Plain talk, however, is not in Dunn’s repertoire. His circumlocutory style is as exasperating as ever. When discussing Macaulay’s prophecy that adult suffrage would destroy society through the use of its capital stock for current consumption, he remarks that ‘the present Conservative government in Britain might well be thought to have gone further in this direction than any of its Labour predecessors.’ Well, yes, but has it? Having noted that John Rawls’s Theory of Justice captures very well the cultural revulsion from capitalism, he adds that ‘this is not to say that his theory necessarily gives a very compelling account of how we should in fact conceive social justice.’ No doubt, but does it? (And if not, why not?) What substitutes for plain talk is trite pomposity. There is a whole paragraph that consists of the single sentence: ‘Human beings simply are what they are.’ And surely readers who are intelligent enough to follow Dunn at his most convoluted do not need to be told that ‘in politics what is likely to happen is more important than what just conceivably might happen.’

The ground covered is familiar. The economic and political developments of the last century give reasons for doubting most of the classical socialist propositions. After Bernstein it has increasingly been accepted that in advanced capitalist societies, characterised by a high degree of industrial development and a democratic political system, a revolutionary strategy for socialism is implausible, undesirable and superfluous. It is implausible, because capitalism simply isn’t so irrational that it can be counted on to create increasing poverty in the midst of plenty. It is undesirable, both for the intrinsic reason that one cannot ask one generation to sacrifice itself for the sake of its children or grandchildren and for the extrinsic reason that the end tends to become infested by the means. And the reformists have argued that revolution was superfluous because one could achieve the economic goals of socialism by a gradual process.

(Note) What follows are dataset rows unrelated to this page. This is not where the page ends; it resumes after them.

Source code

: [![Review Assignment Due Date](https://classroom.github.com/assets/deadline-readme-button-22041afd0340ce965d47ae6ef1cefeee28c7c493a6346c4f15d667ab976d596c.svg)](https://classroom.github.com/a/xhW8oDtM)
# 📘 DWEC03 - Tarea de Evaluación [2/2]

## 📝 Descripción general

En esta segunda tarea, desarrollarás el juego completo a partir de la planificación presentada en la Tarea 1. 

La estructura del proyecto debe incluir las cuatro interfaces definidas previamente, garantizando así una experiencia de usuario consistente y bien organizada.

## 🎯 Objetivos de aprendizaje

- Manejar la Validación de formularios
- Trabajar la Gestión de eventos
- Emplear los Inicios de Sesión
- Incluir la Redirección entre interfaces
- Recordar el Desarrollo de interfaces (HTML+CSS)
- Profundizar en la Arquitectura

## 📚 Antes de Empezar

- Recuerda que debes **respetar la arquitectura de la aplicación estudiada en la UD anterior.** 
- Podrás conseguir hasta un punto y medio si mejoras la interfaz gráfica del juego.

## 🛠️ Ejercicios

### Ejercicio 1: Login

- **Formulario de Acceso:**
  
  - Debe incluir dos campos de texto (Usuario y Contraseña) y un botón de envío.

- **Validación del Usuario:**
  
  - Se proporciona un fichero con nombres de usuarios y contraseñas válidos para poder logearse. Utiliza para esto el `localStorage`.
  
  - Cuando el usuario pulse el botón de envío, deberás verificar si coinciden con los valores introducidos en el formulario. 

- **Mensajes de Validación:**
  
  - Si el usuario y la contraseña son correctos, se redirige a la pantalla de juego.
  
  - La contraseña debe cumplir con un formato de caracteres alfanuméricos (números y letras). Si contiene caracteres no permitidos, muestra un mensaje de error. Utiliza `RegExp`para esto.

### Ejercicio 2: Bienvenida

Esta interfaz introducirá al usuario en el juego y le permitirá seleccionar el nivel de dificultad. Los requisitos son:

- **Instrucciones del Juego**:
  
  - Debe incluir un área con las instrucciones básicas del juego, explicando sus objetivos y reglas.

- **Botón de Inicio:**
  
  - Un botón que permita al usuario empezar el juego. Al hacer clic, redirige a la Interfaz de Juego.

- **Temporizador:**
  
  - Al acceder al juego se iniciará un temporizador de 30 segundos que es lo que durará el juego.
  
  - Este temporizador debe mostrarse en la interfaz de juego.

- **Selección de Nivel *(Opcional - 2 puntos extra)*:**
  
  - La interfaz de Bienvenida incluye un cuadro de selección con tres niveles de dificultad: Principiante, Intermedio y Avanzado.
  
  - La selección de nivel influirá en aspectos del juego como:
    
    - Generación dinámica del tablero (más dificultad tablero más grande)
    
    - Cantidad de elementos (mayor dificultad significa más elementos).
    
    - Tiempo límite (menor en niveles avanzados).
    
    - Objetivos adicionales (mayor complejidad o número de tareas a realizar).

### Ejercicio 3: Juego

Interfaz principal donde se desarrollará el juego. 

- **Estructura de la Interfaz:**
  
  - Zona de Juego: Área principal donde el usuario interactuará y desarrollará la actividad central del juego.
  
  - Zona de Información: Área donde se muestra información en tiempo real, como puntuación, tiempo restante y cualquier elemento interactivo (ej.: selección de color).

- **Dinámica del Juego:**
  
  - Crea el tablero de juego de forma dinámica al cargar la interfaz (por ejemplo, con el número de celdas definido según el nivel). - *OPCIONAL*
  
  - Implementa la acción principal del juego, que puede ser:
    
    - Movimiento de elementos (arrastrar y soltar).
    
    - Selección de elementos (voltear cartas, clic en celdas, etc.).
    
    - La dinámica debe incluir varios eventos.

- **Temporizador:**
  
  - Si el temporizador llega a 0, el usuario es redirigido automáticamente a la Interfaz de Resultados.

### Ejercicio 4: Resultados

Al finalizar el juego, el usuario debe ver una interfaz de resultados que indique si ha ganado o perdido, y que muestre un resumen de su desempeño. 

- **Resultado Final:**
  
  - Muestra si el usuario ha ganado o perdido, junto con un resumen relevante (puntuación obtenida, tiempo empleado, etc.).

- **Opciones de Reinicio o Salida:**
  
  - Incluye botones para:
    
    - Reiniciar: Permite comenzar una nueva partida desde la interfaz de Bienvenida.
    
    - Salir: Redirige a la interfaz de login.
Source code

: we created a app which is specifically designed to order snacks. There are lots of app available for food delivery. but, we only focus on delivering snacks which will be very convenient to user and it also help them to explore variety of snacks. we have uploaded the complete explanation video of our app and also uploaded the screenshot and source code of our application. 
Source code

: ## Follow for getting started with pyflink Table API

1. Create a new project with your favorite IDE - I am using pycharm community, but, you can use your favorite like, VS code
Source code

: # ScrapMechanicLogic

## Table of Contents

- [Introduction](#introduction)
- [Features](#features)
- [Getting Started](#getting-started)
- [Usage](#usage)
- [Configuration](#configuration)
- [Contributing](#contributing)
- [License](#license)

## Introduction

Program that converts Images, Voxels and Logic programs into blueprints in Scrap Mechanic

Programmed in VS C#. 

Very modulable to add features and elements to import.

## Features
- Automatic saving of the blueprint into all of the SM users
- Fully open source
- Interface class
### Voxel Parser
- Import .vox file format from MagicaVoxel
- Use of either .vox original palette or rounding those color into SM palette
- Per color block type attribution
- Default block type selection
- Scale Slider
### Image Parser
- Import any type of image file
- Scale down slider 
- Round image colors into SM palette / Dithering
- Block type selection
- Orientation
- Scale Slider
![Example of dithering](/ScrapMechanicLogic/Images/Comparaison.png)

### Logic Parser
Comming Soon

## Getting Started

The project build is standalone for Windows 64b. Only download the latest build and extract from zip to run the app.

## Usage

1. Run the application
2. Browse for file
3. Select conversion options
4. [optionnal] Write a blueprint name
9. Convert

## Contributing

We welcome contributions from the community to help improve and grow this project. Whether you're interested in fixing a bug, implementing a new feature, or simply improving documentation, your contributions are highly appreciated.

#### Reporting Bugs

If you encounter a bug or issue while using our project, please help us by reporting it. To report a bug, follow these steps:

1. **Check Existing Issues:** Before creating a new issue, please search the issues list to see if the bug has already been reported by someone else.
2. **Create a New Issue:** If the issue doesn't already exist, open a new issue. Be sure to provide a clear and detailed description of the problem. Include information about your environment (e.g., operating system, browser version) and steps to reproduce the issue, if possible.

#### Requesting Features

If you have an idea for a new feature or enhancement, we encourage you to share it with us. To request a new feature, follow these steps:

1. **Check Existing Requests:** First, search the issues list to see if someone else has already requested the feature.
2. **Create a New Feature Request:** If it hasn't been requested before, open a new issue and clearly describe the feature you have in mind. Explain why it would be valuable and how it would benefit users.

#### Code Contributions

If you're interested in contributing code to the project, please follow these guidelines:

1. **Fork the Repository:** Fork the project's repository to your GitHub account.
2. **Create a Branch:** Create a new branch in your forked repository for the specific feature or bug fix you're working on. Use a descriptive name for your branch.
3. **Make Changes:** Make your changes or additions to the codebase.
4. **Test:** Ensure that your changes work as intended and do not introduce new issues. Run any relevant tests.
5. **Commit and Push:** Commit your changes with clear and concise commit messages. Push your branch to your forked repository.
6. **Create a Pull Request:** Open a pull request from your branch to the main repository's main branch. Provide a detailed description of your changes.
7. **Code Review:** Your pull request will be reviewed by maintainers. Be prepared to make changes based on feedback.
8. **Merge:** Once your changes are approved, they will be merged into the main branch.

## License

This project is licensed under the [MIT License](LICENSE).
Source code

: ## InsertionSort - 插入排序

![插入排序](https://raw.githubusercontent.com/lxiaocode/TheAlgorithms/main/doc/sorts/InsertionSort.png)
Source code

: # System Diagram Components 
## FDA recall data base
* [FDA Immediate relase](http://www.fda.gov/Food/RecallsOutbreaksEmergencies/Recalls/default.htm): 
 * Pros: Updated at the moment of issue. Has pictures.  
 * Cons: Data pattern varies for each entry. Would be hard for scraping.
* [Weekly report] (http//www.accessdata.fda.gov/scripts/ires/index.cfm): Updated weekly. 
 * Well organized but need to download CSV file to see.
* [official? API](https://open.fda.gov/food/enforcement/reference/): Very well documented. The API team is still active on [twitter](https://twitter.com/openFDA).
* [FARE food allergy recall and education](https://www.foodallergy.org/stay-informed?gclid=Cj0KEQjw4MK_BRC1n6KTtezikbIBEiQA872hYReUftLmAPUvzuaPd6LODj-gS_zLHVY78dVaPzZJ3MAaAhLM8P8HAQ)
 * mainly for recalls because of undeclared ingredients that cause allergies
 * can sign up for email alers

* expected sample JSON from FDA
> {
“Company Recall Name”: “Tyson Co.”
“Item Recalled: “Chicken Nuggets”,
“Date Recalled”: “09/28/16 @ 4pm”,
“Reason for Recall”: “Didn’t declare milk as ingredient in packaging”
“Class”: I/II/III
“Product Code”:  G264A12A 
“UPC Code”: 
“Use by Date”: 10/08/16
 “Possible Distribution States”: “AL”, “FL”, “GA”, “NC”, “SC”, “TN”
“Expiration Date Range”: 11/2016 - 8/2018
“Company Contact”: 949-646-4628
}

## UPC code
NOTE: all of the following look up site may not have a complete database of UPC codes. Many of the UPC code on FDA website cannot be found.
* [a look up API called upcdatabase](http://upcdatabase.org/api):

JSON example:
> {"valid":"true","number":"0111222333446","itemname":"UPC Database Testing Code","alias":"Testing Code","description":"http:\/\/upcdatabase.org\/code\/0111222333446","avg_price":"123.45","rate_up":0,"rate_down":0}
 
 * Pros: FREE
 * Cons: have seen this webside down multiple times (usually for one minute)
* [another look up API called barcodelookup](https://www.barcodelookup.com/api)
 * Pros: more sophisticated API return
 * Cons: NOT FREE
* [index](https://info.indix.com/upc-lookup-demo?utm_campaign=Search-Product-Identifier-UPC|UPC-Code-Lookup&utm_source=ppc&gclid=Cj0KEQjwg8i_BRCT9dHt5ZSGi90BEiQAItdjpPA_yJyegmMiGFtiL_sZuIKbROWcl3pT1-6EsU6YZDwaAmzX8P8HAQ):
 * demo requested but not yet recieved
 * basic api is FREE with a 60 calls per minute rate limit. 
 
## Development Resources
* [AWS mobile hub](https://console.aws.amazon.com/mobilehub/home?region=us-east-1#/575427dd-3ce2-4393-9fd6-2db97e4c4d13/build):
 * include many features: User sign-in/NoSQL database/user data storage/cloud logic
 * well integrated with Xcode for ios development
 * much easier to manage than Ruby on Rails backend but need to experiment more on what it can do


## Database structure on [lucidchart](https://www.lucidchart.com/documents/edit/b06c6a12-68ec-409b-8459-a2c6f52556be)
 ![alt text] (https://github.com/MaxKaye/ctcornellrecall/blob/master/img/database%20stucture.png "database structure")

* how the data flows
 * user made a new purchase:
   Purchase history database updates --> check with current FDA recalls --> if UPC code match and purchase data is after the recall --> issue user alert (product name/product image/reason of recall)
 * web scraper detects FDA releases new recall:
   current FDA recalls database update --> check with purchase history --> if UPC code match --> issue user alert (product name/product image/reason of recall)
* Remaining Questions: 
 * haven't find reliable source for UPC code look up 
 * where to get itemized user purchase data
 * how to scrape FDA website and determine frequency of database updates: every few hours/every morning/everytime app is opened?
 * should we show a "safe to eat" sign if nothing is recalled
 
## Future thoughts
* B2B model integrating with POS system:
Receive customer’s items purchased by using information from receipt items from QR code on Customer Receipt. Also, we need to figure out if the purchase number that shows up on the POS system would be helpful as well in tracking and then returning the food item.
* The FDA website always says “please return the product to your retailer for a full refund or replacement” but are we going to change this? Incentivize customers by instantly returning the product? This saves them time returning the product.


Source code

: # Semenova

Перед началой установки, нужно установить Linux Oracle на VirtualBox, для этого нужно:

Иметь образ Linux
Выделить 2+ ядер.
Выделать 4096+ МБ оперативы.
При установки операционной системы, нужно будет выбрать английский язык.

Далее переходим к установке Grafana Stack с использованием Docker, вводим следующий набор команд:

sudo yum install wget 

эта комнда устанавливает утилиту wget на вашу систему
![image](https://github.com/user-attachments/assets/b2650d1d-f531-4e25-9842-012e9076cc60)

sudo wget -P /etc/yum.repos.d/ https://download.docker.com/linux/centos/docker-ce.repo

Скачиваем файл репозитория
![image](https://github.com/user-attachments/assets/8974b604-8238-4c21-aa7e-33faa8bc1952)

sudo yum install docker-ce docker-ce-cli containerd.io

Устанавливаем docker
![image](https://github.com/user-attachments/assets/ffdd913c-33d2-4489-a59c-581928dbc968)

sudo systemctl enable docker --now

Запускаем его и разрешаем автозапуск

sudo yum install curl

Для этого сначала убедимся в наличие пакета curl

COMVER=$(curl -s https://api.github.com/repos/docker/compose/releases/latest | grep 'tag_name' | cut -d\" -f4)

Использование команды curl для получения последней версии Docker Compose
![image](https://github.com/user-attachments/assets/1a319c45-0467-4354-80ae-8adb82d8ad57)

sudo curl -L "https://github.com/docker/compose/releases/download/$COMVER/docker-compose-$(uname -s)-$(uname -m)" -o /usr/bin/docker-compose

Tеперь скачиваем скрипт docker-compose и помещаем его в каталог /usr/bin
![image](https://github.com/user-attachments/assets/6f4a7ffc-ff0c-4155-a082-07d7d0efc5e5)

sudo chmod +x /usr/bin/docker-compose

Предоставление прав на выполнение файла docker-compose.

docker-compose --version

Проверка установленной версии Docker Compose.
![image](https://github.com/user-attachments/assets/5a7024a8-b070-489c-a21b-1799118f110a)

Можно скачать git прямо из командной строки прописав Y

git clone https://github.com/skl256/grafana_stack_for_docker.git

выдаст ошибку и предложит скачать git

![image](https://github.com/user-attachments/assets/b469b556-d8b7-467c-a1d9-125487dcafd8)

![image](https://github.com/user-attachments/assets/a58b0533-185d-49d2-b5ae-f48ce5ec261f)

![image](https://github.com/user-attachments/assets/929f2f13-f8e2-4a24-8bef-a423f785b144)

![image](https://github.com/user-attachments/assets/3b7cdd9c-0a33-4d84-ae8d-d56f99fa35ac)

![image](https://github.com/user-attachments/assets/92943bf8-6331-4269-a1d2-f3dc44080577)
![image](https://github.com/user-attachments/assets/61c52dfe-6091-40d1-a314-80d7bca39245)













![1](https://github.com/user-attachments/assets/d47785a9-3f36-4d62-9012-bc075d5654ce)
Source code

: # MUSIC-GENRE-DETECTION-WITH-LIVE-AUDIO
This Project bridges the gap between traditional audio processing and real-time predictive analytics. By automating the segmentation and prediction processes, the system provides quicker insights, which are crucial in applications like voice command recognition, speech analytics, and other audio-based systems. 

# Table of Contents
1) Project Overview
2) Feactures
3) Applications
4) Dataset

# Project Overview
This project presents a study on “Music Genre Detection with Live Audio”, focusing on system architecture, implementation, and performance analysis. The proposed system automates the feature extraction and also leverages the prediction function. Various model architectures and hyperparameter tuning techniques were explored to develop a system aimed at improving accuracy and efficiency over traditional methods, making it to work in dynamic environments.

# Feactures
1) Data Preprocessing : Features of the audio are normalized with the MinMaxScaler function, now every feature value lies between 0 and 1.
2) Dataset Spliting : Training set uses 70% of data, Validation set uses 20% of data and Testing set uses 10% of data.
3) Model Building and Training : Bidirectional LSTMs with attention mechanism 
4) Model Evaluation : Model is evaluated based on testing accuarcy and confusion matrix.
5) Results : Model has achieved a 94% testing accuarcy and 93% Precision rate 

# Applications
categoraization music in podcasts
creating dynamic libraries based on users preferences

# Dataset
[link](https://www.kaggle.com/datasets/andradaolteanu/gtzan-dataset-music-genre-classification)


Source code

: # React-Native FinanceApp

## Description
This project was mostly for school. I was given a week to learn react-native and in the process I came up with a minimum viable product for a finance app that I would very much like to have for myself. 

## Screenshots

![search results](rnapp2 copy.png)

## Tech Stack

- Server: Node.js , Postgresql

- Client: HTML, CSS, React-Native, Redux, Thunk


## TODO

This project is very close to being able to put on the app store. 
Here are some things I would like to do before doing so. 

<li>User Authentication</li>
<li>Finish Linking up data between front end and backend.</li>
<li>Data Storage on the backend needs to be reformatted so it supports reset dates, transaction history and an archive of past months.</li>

Recent developments provide grounds for being sceptical about these goals themselves. It has become clear that classical socialism massively underestimated the importance of economic incentives. The incentive structure of Soviet-type economies is an obstacle to efficiency, both in the individual unit of production and in the system of national planning. The idea that classes will disappear when the means of production are nationalised has not been confirmed, to say the least. One can always try to counter these objections by referring to the low initial level of development in the socialist countries and to the hostility of the capitalist environment, but it becomes increasingly difficult to produce this argument with any degree of confidence.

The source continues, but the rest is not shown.